**EXERCISE REQUIREMENTS:**
Report every line of the data where the string "объекта" appears.

Saved data entries

==========

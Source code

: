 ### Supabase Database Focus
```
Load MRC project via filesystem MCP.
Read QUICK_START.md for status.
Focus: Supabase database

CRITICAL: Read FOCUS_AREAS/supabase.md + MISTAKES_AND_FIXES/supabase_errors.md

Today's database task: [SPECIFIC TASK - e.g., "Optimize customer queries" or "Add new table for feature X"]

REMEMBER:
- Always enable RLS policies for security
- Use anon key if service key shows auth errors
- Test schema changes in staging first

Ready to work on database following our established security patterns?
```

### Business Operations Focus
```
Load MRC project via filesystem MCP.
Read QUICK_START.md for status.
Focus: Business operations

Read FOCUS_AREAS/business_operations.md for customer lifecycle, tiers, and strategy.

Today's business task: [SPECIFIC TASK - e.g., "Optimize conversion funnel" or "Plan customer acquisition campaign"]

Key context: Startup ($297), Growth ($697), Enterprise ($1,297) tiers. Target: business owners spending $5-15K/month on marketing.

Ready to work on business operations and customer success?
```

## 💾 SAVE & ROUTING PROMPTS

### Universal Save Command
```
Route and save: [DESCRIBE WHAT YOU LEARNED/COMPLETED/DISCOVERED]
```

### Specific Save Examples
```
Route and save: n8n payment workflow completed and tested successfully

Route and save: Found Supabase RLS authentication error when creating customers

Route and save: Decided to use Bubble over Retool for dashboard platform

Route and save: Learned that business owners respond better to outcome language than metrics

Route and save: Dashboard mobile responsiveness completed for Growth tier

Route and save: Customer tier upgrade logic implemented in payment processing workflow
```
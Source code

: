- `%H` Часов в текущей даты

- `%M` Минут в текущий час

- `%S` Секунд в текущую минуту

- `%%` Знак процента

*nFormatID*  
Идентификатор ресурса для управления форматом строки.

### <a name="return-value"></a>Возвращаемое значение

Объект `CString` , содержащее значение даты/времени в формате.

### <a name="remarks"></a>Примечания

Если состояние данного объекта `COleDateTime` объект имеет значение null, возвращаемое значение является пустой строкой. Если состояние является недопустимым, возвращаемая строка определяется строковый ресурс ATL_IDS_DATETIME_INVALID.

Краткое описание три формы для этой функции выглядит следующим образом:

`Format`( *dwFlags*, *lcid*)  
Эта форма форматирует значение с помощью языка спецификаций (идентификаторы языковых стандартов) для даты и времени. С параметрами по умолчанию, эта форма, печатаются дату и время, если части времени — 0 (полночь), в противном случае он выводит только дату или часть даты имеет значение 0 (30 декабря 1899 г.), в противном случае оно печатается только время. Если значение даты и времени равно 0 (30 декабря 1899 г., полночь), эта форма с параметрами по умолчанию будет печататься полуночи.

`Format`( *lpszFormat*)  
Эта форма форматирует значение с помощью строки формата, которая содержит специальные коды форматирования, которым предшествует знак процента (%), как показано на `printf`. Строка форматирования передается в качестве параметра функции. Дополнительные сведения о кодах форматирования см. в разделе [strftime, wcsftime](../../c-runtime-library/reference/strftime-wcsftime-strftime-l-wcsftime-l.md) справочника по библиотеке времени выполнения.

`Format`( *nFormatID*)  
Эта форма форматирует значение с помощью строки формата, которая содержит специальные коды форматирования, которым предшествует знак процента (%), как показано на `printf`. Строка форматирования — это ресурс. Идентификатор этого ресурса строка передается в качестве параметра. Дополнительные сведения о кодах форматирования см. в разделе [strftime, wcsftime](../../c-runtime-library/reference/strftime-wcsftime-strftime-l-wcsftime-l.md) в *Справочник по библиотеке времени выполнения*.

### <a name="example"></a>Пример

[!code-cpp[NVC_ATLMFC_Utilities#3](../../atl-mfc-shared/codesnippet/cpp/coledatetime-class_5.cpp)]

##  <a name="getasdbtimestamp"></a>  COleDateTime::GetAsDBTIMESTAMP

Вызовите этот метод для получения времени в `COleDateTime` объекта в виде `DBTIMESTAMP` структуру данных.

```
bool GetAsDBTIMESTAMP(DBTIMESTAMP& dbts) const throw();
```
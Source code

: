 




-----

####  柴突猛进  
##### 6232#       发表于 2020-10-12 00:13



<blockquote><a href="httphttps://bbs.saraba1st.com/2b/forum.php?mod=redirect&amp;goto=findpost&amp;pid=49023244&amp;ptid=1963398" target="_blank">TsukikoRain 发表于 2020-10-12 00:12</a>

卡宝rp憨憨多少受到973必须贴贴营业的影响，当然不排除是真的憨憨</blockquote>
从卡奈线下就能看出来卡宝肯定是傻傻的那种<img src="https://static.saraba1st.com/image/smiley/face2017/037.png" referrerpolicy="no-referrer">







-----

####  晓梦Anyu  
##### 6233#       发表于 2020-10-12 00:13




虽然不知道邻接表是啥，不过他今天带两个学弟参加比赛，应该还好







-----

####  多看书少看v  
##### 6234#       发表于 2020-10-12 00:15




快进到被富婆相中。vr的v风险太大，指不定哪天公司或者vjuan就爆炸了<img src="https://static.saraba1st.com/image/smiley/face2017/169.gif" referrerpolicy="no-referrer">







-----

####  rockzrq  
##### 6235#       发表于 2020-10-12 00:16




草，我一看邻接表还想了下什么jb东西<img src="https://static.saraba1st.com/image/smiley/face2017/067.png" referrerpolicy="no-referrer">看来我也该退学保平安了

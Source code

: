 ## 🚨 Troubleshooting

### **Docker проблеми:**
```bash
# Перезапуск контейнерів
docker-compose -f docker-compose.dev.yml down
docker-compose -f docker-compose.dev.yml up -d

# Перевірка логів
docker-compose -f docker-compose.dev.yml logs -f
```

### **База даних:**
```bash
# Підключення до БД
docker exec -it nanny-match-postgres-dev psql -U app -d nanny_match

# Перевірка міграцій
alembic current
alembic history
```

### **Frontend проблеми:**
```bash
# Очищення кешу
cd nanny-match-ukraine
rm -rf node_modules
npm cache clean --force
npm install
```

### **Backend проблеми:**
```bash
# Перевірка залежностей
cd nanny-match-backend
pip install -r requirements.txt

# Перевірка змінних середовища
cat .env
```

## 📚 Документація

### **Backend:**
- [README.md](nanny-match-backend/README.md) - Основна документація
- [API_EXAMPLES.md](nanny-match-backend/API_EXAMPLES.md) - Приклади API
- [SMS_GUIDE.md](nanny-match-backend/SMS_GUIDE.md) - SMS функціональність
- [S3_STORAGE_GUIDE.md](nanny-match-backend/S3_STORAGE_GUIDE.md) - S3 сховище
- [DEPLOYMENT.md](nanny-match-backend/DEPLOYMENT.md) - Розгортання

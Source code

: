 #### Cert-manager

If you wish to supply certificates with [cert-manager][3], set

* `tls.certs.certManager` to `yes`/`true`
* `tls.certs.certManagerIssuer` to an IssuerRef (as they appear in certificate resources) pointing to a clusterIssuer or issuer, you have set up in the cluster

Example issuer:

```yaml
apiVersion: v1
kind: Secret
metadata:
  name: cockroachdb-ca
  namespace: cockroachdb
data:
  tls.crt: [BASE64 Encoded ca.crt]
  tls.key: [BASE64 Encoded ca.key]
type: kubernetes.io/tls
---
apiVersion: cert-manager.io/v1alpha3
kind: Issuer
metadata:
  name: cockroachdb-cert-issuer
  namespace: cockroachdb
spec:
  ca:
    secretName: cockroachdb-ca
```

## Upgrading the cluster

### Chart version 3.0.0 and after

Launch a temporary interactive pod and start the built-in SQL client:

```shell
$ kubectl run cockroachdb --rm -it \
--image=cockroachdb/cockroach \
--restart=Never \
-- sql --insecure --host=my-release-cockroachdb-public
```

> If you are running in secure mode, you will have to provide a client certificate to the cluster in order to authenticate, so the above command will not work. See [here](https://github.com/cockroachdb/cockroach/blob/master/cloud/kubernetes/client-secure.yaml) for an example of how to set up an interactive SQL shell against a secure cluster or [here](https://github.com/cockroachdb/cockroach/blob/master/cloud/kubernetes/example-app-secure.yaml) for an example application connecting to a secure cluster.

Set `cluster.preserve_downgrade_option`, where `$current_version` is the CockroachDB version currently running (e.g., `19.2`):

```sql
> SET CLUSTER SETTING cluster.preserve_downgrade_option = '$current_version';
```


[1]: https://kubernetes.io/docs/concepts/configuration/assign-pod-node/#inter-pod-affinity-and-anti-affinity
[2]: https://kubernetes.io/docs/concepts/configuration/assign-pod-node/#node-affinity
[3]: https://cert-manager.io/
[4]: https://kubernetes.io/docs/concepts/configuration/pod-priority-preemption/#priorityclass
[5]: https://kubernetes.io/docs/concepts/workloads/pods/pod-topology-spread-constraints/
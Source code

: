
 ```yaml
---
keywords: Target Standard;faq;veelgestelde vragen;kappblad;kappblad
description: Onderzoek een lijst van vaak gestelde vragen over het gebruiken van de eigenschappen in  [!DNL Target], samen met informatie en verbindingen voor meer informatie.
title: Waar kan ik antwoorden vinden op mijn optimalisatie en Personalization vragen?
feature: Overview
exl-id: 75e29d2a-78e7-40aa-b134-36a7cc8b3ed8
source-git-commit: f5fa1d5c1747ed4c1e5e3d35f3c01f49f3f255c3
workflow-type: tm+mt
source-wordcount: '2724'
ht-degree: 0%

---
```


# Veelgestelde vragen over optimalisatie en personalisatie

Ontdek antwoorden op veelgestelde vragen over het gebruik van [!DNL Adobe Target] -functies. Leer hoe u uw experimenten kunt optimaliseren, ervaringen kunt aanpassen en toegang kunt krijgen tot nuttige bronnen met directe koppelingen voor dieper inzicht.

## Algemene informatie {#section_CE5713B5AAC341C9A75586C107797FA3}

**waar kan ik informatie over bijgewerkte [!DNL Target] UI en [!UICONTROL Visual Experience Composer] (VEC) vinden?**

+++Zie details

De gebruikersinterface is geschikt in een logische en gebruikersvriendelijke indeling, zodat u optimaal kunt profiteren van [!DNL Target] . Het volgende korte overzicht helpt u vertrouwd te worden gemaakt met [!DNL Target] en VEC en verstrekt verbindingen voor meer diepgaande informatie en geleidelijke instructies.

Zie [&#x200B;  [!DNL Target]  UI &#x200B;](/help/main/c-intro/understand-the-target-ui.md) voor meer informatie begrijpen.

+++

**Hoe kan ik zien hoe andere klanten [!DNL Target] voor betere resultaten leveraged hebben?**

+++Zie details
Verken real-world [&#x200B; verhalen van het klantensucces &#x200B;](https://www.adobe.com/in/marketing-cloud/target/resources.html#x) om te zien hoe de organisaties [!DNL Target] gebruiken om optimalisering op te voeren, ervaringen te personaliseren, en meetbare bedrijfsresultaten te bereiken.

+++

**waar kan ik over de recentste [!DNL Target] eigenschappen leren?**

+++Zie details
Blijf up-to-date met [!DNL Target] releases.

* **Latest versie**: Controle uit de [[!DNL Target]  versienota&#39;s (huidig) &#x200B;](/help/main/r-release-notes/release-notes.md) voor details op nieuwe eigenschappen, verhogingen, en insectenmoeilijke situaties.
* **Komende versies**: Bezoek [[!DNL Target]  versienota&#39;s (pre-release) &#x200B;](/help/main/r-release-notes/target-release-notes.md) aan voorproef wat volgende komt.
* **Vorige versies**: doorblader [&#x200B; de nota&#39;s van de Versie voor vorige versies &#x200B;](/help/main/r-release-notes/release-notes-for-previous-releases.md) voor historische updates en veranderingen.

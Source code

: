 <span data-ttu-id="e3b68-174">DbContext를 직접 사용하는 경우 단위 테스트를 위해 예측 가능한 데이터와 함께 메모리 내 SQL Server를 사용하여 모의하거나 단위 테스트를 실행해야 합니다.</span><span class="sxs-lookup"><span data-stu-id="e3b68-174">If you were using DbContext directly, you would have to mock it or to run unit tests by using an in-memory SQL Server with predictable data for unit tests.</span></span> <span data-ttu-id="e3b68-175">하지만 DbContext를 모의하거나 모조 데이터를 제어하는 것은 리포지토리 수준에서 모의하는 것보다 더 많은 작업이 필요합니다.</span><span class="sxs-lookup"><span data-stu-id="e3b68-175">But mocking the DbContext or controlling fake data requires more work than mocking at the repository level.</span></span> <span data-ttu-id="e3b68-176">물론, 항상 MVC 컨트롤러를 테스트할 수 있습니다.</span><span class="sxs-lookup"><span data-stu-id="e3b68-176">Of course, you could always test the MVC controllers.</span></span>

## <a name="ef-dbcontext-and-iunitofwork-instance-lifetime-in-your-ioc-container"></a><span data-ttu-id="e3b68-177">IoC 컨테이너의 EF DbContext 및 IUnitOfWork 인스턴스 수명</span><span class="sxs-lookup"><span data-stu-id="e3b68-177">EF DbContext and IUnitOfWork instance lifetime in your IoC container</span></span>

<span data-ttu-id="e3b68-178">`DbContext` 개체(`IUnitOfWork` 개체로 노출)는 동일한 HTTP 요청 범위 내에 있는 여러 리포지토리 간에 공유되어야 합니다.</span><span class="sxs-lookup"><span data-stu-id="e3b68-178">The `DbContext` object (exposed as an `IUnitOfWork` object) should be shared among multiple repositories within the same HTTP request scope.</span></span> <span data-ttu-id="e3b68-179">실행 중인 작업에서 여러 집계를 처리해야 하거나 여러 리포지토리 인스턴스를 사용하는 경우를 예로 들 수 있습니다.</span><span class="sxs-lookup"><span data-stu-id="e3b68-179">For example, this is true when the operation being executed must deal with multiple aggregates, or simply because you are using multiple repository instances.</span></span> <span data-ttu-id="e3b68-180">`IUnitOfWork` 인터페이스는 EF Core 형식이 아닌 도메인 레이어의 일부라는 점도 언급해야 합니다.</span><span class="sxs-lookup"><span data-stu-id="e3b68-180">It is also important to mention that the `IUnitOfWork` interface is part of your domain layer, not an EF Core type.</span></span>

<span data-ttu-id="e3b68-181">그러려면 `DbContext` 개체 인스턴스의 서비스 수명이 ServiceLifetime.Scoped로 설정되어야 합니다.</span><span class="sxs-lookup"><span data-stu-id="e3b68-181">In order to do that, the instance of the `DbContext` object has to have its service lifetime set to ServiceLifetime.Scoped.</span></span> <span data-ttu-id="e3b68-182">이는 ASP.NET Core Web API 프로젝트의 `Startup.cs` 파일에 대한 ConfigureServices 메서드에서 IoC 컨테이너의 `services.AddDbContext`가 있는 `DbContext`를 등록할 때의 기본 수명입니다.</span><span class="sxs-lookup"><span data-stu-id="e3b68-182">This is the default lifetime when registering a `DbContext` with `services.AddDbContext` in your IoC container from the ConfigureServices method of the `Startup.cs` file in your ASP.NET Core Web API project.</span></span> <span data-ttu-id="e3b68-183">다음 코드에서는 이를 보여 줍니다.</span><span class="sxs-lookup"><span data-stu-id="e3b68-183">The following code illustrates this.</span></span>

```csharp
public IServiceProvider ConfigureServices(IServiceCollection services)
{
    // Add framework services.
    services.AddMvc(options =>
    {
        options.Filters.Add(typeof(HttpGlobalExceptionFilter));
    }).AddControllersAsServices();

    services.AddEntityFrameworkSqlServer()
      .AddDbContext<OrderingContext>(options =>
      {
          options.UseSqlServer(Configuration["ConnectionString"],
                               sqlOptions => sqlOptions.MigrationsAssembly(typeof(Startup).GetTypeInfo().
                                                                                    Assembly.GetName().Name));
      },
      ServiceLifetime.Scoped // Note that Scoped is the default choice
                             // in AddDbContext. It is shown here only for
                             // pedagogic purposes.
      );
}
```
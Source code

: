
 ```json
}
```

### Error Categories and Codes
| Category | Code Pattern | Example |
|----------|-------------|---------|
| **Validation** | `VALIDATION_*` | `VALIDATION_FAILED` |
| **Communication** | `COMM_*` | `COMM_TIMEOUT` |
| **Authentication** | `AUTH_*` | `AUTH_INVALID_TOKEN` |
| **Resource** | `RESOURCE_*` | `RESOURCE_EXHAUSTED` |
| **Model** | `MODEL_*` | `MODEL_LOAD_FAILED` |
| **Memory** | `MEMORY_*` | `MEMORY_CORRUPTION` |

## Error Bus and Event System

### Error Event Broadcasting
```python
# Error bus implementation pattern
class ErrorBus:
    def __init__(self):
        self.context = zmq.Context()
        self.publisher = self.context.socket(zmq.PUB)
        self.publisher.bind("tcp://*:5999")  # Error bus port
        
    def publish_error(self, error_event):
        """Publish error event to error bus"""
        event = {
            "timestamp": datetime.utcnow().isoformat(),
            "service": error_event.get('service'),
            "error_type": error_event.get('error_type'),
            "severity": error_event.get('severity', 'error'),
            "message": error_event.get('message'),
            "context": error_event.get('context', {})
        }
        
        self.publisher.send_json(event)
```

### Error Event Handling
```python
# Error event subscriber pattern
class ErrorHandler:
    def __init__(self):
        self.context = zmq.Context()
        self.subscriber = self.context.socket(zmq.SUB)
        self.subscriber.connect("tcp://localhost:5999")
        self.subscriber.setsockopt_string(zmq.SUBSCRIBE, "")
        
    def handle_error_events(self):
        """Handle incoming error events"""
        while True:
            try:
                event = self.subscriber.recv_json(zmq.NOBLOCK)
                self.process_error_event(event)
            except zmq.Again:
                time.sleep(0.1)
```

==========

**ANSWER SPACE:**
Если состояние данного объекта `COleDateTime` объект имеет значение null, возвращаемое значение является пустой строкой. Если состояние является недопустимым, возвращаемая строка определяется строковый ресурс ATL_IDS_DATETIME_INVALID.
Вызовите этот метод для получения времени в `COleDateTime` объекта в виде `DBTIMESTAMP` структуру данных.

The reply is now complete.